- **Exercise objective**
Go through the records below and return each line that has "later" in it.

====== Study material

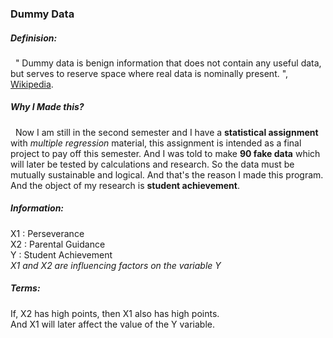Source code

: <h3>Dummy Data</h3>

<p>
<h5>Definision:</h5>
&nbsp;&nbsp;" Dummy data is benign information that does not contain any useful data, but serves to reserve space where real data is nominally present. ", 
<a href="https://en.wikipedia.org/wiki/Dummy_data">Wikipedia</a>.
</p>

<p>
<h5>Why I Made this?</h5>
&nbsp;&nbsp;Now I am still in the second semester and I have a <b>statistical assignment</b> with <i>multiple regression</i> material, this assignment is intended as a final project to pay off this semester. And I was told to make <b>90 fake data</b> which will later be tested by calculations and research. So the data must be mutually sustainable and logical. And that's the reason I made this program. And the object of my research is <b>student achievement</b>.
</p>

<p>
<h5>Information:</h5>
X1 : Perseverance <br>
X2 : Parental Guidance <br>
Y  : Student Achievement
<br>
<i>X1 and X2 are influencing factors on the variable Y</i>
</p>

<p>
<h5>Terms:</h5>
If, X2 has high points, then X1 also has high points. <br>
    And X1 will later affect the value of the Y variable.
</p>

============

- **Result of the task**
&nbsp;&nbsp;Now I am still in the second semester and I have a <b>statistical assignment</b> with <i>multiple regression</i> material, this assignment is intended as a final project to pay off this semester. And I was told to make <b>90 fake data</b> which will later be tested by calculations and research. So the data must be mutually sustainable and logical. And that's the reason I made this program. And the object of my research is <b>student achievement</b>.
    And X1 will later affect the value of the Y variable.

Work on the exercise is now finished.